А.С. Баранов и М.Б. Могильнер обращаются в своих работах к такому образу террориста, который способен вызывать поддержку и сочувствие общества. Тип террориста-«мученика» не был единственным. Анализ информационного поля проблемы терроризма позволяет утверждать, что в 1879–1881 годах существовало множество альтернативных образов террориста, служивших как оправданию, так и осуждению покушений. Нельзя говорить о том, что общество пассивно принимало или отвергало предлагаемые ему модели террориста. Напротив, объяснения террора, особенно предлагавшиеся на страницах печати, были результатом обобщения той интеллектуальной работы, которая велась в разных кругах общества. Анализ определений, с помощью которых возможно было назвать исполнителя террористического акта и обозначить его деятельность, позволяет выявить специфику восприятия русским обществом исполнителей террористических актов.
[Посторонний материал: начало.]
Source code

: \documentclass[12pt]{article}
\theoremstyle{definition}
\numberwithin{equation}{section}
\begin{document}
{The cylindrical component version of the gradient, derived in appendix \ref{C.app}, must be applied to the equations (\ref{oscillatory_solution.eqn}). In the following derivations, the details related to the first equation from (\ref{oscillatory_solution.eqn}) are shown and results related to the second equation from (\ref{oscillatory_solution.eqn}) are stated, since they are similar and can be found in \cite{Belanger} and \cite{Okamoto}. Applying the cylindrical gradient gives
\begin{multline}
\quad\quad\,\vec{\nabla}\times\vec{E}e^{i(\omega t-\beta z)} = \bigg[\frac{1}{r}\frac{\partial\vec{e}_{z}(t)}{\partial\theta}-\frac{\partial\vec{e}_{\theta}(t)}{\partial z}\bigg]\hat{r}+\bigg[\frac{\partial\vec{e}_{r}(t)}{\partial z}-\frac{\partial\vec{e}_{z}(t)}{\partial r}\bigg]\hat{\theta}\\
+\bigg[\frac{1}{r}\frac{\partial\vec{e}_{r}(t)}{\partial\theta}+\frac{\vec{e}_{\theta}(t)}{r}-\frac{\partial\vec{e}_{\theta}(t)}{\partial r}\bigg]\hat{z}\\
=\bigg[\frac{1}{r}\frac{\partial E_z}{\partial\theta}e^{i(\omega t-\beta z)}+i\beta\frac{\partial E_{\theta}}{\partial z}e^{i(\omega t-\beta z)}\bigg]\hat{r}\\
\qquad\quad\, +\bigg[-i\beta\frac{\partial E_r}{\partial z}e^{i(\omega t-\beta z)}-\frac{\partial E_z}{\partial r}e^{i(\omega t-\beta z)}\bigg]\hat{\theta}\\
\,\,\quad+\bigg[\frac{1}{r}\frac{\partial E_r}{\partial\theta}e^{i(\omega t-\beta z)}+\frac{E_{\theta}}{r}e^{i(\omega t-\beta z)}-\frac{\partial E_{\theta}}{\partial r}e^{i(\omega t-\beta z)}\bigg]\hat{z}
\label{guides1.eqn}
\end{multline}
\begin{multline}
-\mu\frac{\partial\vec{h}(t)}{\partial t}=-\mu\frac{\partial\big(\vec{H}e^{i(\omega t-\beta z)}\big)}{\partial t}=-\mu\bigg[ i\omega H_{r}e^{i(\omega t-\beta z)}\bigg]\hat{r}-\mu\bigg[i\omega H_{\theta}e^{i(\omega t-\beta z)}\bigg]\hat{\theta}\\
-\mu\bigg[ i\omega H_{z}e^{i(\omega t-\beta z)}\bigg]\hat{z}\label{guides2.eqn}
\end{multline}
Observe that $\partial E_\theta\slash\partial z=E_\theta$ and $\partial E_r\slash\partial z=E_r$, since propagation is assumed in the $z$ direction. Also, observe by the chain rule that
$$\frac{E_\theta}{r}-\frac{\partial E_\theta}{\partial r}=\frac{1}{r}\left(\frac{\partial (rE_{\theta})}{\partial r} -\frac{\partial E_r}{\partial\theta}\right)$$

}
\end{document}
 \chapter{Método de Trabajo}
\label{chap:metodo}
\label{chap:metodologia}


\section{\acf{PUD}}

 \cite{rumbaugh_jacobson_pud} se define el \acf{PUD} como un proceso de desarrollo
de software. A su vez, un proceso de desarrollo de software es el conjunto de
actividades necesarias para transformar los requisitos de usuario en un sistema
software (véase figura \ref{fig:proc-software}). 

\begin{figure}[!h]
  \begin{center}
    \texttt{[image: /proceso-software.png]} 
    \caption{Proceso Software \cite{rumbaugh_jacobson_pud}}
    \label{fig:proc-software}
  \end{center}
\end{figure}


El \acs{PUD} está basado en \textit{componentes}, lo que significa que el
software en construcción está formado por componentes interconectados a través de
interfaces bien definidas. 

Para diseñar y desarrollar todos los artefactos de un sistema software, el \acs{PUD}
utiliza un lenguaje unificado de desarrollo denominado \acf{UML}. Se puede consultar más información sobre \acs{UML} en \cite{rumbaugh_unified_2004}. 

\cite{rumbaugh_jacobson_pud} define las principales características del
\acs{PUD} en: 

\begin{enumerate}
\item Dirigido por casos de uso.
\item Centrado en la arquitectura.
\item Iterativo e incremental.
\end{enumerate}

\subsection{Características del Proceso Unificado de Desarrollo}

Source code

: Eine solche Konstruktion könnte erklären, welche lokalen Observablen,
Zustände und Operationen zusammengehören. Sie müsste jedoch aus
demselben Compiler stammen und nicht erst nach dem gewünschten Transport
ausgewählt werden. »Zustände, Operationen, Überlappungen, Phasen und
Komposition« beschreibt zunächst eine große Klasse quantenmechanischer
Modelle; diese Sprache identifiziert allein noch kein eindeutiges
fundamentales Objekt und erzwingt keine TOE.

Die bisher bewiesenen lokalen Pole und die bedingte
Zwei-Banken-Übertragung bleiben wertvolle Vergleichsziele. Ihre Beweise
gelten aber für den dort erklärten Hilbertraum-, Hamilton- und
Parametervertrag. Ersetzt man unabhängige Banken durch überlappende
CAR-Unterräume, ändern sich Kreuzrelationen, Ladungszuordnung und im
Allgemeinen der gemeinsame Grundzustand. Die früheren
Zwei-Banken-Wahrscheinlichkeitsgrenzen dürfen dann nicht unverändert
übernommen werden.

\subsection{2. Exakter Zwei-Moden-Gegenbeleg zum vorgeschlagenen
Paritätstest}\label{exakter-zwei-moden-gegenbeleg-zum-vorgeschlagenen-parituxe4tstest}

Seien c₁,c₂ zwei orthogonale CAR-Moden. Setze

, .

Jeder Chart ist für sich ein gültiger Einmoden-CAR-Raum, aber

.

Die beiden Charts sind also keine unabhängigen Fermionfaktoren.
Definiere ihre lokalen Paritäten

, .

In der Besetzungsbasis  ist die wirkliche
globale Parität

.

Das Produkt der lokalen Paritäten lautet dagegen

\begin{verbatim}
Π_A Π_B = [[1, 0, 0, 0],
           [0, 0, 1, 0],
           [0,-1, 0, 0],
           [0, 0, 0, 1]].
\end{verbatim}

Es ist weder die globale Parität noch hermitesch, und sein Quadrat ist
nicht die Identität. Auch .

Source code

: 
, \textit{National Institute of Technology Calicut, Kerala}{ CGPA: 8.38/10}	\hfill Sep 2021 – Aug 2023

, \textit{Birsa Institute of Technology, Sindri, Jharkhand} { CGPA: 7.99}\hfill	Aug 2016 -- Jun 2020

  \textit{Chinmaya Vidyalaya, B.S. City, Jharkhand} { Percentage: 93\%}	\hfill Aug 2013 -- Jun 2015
Наиболее логичным и простым при характеристике действий людей, покушающихся на монарха, было определение их, в соответствии с Уложением о наказаниях, как преступления. Исполнитель террористического акта, следовательно, был преступником. В качестве синонимов использовались понятия, уточнявшие суть преступления: «злоумышленник», «заговорщик», «убийца» и «цареубийца». Множество действий, приписываемых террористам, описывались эпитетом «преступный»: «преступные замыслы», «преступные планы», «преступная пропаганда»[918]. Возникали они на «преступной почве» и тесно были связаны с «преступным строем мысли»[919].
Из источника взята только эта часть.